Start of Data in this exercise
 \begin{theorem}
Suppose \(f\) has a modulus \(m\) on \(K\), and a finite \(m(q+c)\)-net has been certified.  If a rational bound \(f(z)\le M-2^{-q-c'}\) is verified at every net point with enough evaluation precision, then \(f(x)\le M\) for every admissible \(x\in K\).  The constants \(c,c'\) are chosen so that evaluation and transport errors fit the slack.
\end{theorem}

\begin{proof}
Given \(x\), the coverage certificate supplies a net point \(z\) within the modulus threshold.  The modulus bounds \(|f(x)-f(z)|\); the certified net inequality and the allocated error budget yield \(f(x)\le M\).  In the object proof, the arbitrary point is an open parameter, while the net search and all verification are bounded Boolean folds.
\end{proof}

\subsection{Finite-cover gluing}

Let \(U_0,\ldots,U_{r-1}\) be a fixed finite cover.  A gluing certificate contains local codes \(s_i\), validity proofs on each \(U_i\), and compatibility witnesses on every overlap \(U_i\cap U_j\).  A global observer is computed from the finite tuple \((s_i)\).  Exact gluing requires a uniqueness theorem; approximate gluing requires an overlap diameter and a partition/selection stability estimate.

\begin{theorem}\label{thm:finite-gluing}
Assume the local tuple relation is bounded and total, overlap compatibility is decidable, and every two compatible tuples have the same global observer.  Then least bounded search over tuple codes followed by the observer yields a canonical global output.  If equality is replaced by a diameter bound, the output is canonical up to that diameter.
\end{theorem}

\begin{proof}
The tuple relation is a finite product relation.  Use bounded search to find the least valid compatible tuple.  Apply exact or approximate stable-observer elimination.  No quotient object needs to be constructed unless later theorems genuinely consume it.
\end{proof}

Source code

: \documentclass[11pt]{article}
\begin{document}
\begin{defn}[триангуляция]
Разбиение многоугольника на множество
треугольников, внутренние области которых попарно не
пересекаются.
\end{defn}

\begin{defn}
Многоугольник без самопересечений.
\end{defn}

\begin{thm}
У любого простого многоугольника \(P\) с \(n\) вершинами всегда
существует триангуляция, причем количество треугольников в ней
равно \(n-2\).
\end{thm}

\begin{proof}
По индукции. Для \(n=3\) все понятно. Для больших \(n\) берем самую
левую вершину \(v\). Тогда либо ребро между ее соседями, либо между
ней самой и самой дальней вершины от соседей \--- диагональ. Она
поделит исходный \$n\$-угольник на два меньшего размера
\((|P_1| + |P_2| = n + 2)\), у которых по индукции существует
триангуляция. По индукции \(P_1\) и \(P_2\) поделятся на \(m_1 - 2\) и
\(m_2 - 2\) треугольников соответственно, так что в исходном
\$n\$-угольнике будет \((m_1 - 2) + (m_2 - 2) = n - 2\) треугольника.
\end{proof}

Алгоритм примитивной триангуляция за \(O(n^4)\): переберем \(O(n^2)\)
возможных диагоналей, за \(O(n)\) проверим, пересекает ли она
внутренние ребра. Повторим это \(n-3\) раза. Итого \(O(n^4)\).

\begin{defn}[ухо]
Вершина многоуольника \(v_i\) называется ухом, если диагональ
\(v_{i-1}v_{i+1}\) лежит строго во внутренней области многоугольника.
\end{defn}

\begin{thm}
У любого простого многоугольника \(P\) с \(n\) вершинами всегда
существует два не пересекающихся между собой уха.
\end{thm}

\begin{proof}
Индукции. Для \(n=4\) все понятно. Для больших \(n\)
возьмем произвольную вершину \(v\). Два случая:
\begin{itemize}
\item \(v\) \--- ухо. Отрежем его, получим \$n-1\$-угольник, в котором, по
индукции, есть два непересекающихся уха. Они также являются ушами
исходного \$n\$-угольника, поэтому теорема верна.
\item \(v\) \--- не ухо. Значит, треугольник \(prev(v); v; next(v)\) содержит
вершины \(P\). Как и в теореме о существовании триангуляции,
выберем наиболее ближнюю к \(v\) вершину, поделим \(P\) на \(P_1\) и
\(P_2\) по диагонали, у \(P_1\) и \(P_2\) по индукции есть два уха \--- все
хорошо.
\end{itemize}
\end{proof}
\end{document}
End of Data in this exercise
● What to produce
Above are some records; extract every one of them exactly.

● Answer to the problem
 \begin{theorem}
Suppose \(f\) has a modulus \(m\) on \(K\), and a finite \(m(q+c)\)-net has been certified.  If a rational bound \(f(z)\le M-2^{-q-c'}\) is verified at every net point with enough evaluation precision, then \(f(x)\le M\) for every admissible \(x\in K\).  The constants \(c,c'\) are chosen so that evaluation and transport errors fit the slack.
\end{theorem}

\begin{proof}
Given \(x\), the coverage certificate supplies a net point \(z\) within the modulus threshold.  The modulus bounds \(|f(x)-f(z)|\); the certified net inequality and the allocated error budget yield \(f(x)\le M\).  In the object proof, the arbitrary point is an open parameter, while the net search and all verification are bounded Boolean folds.
\end{proof}

\subsection{Finite-cover gluing}

Let \(U_0,\ldots,U_{r-1}\) be a fixed finite cover.  A gluing certificate contains local codes \(s_i\), validity proofs on each \(U_i\), and compatibility witnesses on every overlap \(U_i\cap U_j\).  A global observer is computed from the finite tuple \((s_i)\).  Exact gluing requires a uniqueness theorem; approximate gluing requires an overlap diameter and a partition/selection stability estimate.

\begin{theorem}\label{thm:finite-gluing}
Assume the local tuple relation is bounded and total, overlap compatibility is decidable, and every two compatible tuples have the same global observer.  Then least bounded search over tuple codes followed by the observer yields a canonical global output.  If equality is replaced by a diameter bound, the output is canonical up to that diameter.
\end{theorem}

\begin{proof}
The tuple relation is a finite product relation.  Use bounded search to find the least valid compatible tuple.  Apply exact or approximate stable-observer elimination.  No quotient object needs to be constructed unless later theorems genuinely consume it.
\end{proof}

Source code

: \documentclass[11pt]{article}
\begin{document}
\begin{defn}[триангуляция]
Разбиение многоугольника на множество
треугольников, внутренние области которых попарно не
пересекаются.
\end{defn}

\begin{defn}
Многоугольник без самопересечений.
\end{defn}

\begin{thm}
У любого простого многоугольника \(P\) с \(n\) вершинами всегда
существует триангуляция, причем количество треугольников в ней
равно \(n-2\).
\end{thm}

\begin{proof}
По индукции. Для \(n=3\) все понятно. Для больших \(n\) берем самую
левую вершину \(v\). Тогда либо ребро между ее соседями, либо между
ней самой и самой дальней вершины от соседей \--- диагональ. Она
поделит исходный \$n\$-угольник на два меньшего размера
\((|P_1| + |P_2| = n + 2)\), у которых по индукции существует
триангуляция. По индукции \(P_1\) и \(P_2\) поделятся на \(m_1 - 2\) и
\(m_2 - 2\) треугольников соответственно, так что в исходном
\$n\$-угольнике будет \((m_1 - 2) + (m_2 - 2) = n - 2\) треугольника.
\end{proof}

Алгоритм примитивной триангуляция за \(O(n^4)\): переберем \(O(n^2)\)
возможных диагоналей, за \(O(n)\) проверим, пересекает ли она
внутренние ребра. Повторим это \(n-3\) раза. Итого \(O(n^4)\).

\begin{defn}[ухо]
Вершина многоуольника \(v_i\) называется ухом, если диагональ
\(v_{i-1}v_{i+1}\) лежит строго во внутренней области многоугольника.
\end{defn}

\begin{thm}
У любого простого многоугольника \(P\) с \(n\) вершинами всегда
существует два не пересекающихся между собой уха.
\end{thm}

\begin{proof}
Индукции. Для \(n=4\) все понятно. Для больших \(n\)
возьмем произвольную вершину \(v\). Два случая:
\begin{itemize}
\item \(v\) \--- ухо. Отрежем его, получим \$n-1\$-угольник, в котором, по
индукции, есть два непересекающихся уха. Они также являются ушами
исходного \$n\$-угольника, поэтому теорема верна.
\item \(v\) \--- не ухо. Значит, треугольник \(prev(v); v; next(v)\) содержит
вершины \(P\). Как и в теореме о существовании триангуляции,
выберем наиболее ближнюю к \(v\) вершину, поделим \(P\) на \(P_1\) и
\(P_2\) по диагонали, у \(P_1\) и \(P_2\) по индукции есть два уха \--- все
хорошо.
\end{itemize}
\end{proof}
\end{document}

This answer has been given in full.